What to produce: Only these lines of the data below are wanted: the one with "- Change identifier", the one with "- Find suitable Zigbee cluster", and any lines between them, each repeated exactly.

......

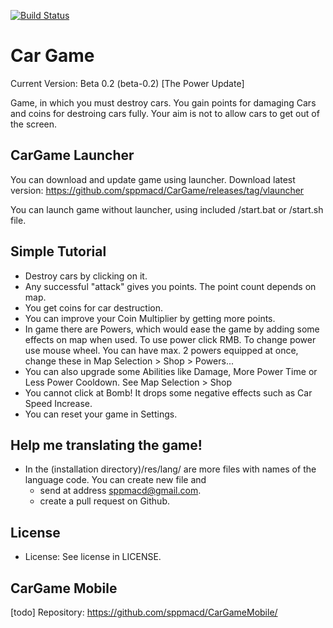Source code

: [![Build Status](https://travis-ci.org/sppmacd/CarGame.svg?branch=master)](https://travis-ci.org/sppmacd/CarGame)
# Car Game
Current Version: Beta 0.2 (beta-0.2) \[The Power Update\]

Game, in which you must destroy cars. You gain points for damaging Cars and coins for destroing cars fully. Your aim is not to allow cars to get out of the screen.

## CarGame Launcher
You can download and update game using launcher.
Download latest version: https://github.com/sppmacd/CarGame/releases/tag/vlauncher

You can launch game without launcher, using included /start.bat or /start.sh file.

## Simple Tutorial
* Destroy cars by clicking on it.
* Any successful "attack" gives you points. The point count depends on map.
* You get coins for car destruction.
* You can improve your Coin Multiplier by getting more points.
* In game there are Powers, which would ease the game by adding some effects on map when used. To use power click RMB. To change power use mouse wheel. You can have max. 2 powers equipped at once, change these in Map Selection > Shop > Powers...
* You can also upgrade some Abilities like Damage, More Power Time or Less Power Cooldown. See Map Selection > Shop
* You cannot click at Bomb! It drops some negative effects such as Car Speed Increase.
* You can reset your game in Settings.

## Help me translating the game!
* In the (installation directory)/res/lang/ are more files with names of the language code. You can create new file and 
	* send at address sppmacd@gmail.com.
	* create a pull request on Github.
## License
* License: See license in LICENSE.

## CarGame Mobile
\[todo\]
Repository: https://github.com/sppmacd/CarGameMobile/
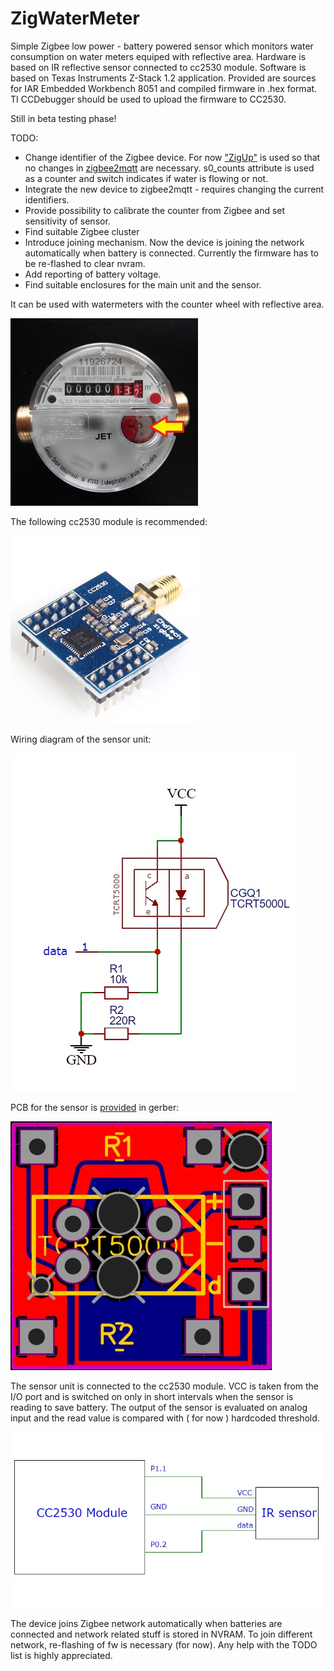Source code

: # ZigWaterMeter

Simple Zigbee low power - battery powered sensor which monitors water consumption on water meters equiped with reflective area.
Hardware is based on IR reflective sensor connected to cc2530 module.
Software is based on Texas Instruments Z-Stack 1.2 application.
Provided are sources for IAR Embedded Workbench 8051 and compiled firmware in .hex format. TI CCDebugger should be used to upload the firmware to CC2530.

Still in beta testing phase!

TODO:
- Change identifier of the Zigbee device. For now ["ZigUp"](https://github.com/formtapez/ZigUP) is used so that no changes in [zigbee2mqtt](http://zigbee2mqtt.io) are necessary. s0_counts attribute is used as a counter and switch indicates if water is flowing or not.
- Integrate the new device to zigbee2mqtt - requires changing the current identifiers.
- Provide possibility to calibrate the counter from Zigbee and set sensitivity of sensor.
- Find suitable Zigbee cluster
- Introduce joining mechanism. Now the device is joining the network automatically when battery is connected. Currently the firmware has to be re-flashed to clear nvram.
- Add reporting of battery voltage.
- Find suitable enclosures for the main unit and the sensor.

It can be used with watermeters with the counter wheel with reflective area.  

<img src="https://github.com/pedroke/ZigWaterMeter/blob/master/images/watermeter.jpg" width="300px">

The following cc2530 module is recommended:  

<img src="https://github.com/pedroke/ZigWaterMeter/blob/master/images/module.jpg" width="300px">

Wiring diagram of the sensor unit:  

<img src="https://github.com/pedroke/ZigWaterMeter/blob/master/images/schematic.jpg">

PCB for the sensor is [provided](https://github.com/pedroke/ZigWaterMeter/blob/master/pcb/gerber_reflection_sensor.zip) in gerber:  

<img src="https://github.com/pedroke/ZigWaterMeter/blob/master/images/pcb.jpg">

The sensor unit is connected to the cc2530 module. VCC is taken from the I/O port and is switched on only in short intervals when the sensor is reading to save battery. The output of the sensor is evaluated on analog input and the read value is compared with ( for now ) hardcoded threshold.  

<img src="https://github.com/pedroke/ZigWaterMeter/blob/master/images/connection.jpg">

The device joins Zigbee network automatically when batteries are connected and network related stuff is stored in NVRAM. To join different network, re-flashing of fw is necessary (for now).
Any help with the TODO list is highly appreciated.
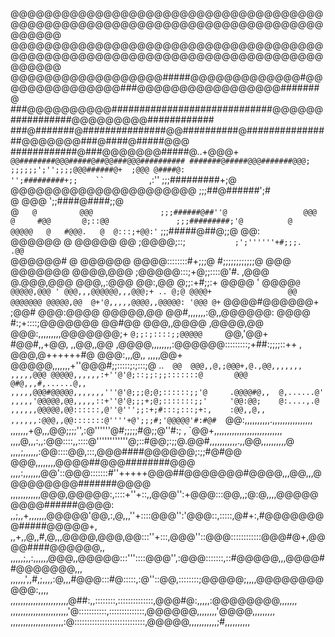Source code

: @@@@@@@@@@@@@@@@@@@@@@@@@@@@@@@@@@@@@@@@@@@@@@@@@@@@@@@@@@@@@@@@@@@@@@@@@@@@@@@@
@@@@@@@@@@@@@@@@@@@@@@@@@@@@@@@@@@@@@@@@@@@@@@@@@@@@@@@@@@@@@@@@@@@@@@@@@@@@@@@@
@@@@@@@@@@@@@@@@@@#####@@@@@@@@@@@@@#@@@@@@@@@@@@@@@###@@@@@@@@@@@@@@@@@#######@
###@@@@@@@@@@#############################@@@@@@###########@@@@@@@@@############
###@#######@###############@@##########@################@@@@@@@###@####@#####@@@
############@###@@@@@@@#####@..+@@@+`    @@########@@@#####@##@@###@@@##########
#######@#####@@@#######@@@;                      ;;;;;;';'';;;;@@@######@+  ;@@@
@####@:                                          '';#########+;;    ``          
                             `,:''               ;;;#########+;@                
            @@@@@@@@@@@@@@@@@@@@@@               ;;;##@######';#                
            @                  @@@               ';;####@####;;@                
      @`    @        `      `  @@@               ;;;######@##''@                
     @@@    @     #@@       @;::@@               ;;;#########;'@          @     
    @@@@@   @   #@@@.   @  @:::;+@@:'`           ;;;#####@##@;;@          @@:   
   @@@@@@   @  @@@@@    @@  ;@@@@;::;`           ;';''''''+#;;;.          .@@`  
  @@@@@@#   @ @@@@@@   @@@@::::::::#+;;;@        #;;;;;;;;;;;;@            @@@  
  @@@@@@@   @@@@,@@@  ;@@@@@:::;+@;;::::@'#.                              ,@@@  
@.@@@,@@@   @@@,,:@@@ @@:,@@ @;;:+#;;:+  @@@@                   '         @@@@`@
@@@@@,@@@ ' @@@,,,@@@@@@,,,@@@;+ .. @;@ @@@@+                 @@         @@@@@@@
@@@@@,@@  @+'@,,,,,@@@@,,@@@@@: '@@@ @+` @@@@#@@@@@@+       ;@@#        @@@:@@@@
@@@@@,@@  @@#,,,,,,,:@,,@@@@@@: @@@@ #:;+::::;@@@@@@@      @@#@@       @@@,,@@@@
,@@@@,@@  @@@:,,,,,,,,,@@@@@@@;+   `@;;:;::::;;@@@@@     `@@,'@@+     #@@#,,+@@,
,,@@,,@@ ,@@@@,,,,,,,,:@@@@@@:::::::::;+##:;;;;::++ ,   @@@,@++++++#@ @@@:,,,@,,
,,,,,@@+ @@@@@,,,,,,,+''@@@#;;:::::;:;:::;@  ..`   @@  @@@,,@,;@@@+,@.,@@,,,,,,,
,,,,,@@@ @@@@@,,,,,,:+''@'@;::;;:;;:::::::@       @@@ @#@,,,#,......@,,         
,,,,,@@@#@@@@@,,,,,,,'''@'@;;;@;@;::::::;;'@     .@@@@#@,,  @,......@'          
,,,,,'@@@@@,@@,,,,,::+''@'@;;;+;@;:::::::;;'     '@@:@@;    @:....,.@           
,,,,,,@@@@@,@@::::::,@''@''';;:+;#:::;:::;+:,    :@@,,@,,                       
,,,,,,:@@@,,@@:::::::@''''+@';;;#;'@@@@@'#:#@#   `@@:,,,,,,,,,,.,,,,,,,,,,,,,,,,
,,,,,,,+@,,,@@;;;;'',:@''''''@#;;;;;#@;;@''#:; , `@@+,,,,,,,,,,,,,,,,,,,,,,,,,,,
,,,,@,,,:,,:@@::::,,::::@''''''''''''@;::#@@;:;;@.@@#,,,,,,,,,,,.,,@@,,,,,,,,,,@
,,,,;,,,,,,:@@::::@@,:::,@@@####@@@@@@;:;;#@#@@  @@@,,,,,,,,@@@@##@@@########@@@
,,,,:,,,,,,,@@'::@@@:::::::#''+++++@@@##@@@@@@@#@@@@,,,@@,,,@@@@@@@@@#######@@@@
,,,,,,,,,,,,@@@,@@@@@:,::::+''+::,,@@@'':+@@@:::@@,,;@:@,,,,@@@@@@@@@######@@@@:
,,;,,+,,,,,,,@@@@@'@@,:,@,,,''+::::@@@'':'@@@::,:::::,@#+:,#@@@@@@@@#####@@@@@+,
,,+,,@,,#,@,,,@@@@,@@@,@@:::''+:::,@@@''::@@@::::::::::::@@@#@+,@@@@####@@@@@@,,
,,,,,;,,:,,,,,,@@@,,@@@@@:::'''::::@@@'',:@@@:::::::,::#@@@@@,,,@@@@##@@@@@@@,,,
,,,,,,',,#,;,,,,:@,,,#@@@:::#@:::::,:@''::@@,::::::::;@@@@@;,,,,@@@@@@@@@@@:,,,,
,,,,,,,,,,,,,,,,,,,,,,,@##:,,::::::::,::::::::::::::,@@@#@:,,,,,:@@@@@@@@,,,,,,,
,,,,,,,,,,,,,,,,,,,,,,,'@:::::::::::,::::::::::::::,@@@@@@,,,,,,,,'@@@@,,,,,,,,,
,,,,,,,,,,,,,,,,,,,,,:@::::::::::::::::::::::::::::,@@@@@,,,,,,,,,,,;#,,,,,,,,,,

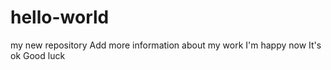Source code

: # hello-world
my new repository
Add more information about my work
I'm happy now 
It's ok
Good luck 
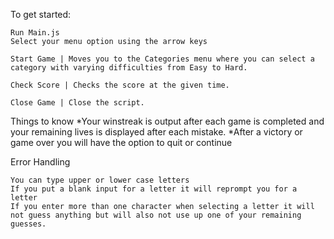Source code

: 

To get started:

    Run Main.js
    Select your menu option using the arrow keys

    Start Game | Moves you to the Categories menu where you can select a category with varying difficulties from Easy to Hard.

    Check Score | Checks the score at the given time.

    Close Game | Close the script.

Things to know *Your winstreak is output after each game is completed and your remaining lives is displayed after each mistake. *After a victory or game over you will have the option to quit or continue

Error Handling

    You can type upper or lower case letters
    If you put a blank input for a letter it will reprompt you for a letter
    If you enter more than one character when selecting a letter it will not guess anything but will also not use up one of your remaining guesses.

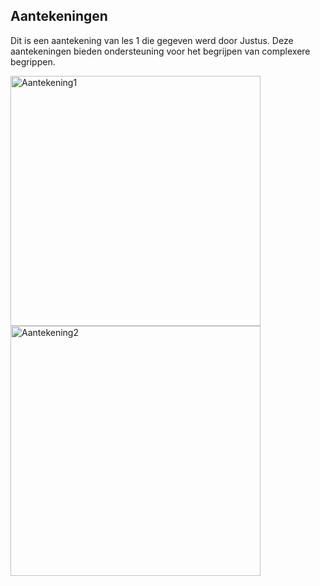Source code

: ## Aantekeningen

Dit is een aantekening van les 1 die gegeven werd door Justus. Deze aantekeningen bieden ondersteuning voor het begrijpen van complexere begrippen.

<img src="https://github.com/user-attachments/assets/190a805f-78af-49fb-a0a0-23d7cf96990e" alt="Aantekening1" width="400">
<img src="https://github.com/user-attachments/assets/17de73de-2c79-417e-bfc4-2ec944ffadd3" alt="Aantekening2" width="400">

......

Your solution:
- Change identifier of the Zigbee device. For now ["ZigUp"](https://github.com/formtapez/ZigUP) is used so that no changes in [zigbee2mqtt](http://zigbee2mqtt.io) are necessary. s0_counts attribute is used as a counter and switch indicates if water is flowing or not.
- Integrate the new device to zigbee2mqtt - requires changing the current identifiers.
- Provide possibility to calibrate the counter from Zigbee and set sensitivity of sensor.
- Find suitable Zigbee cluster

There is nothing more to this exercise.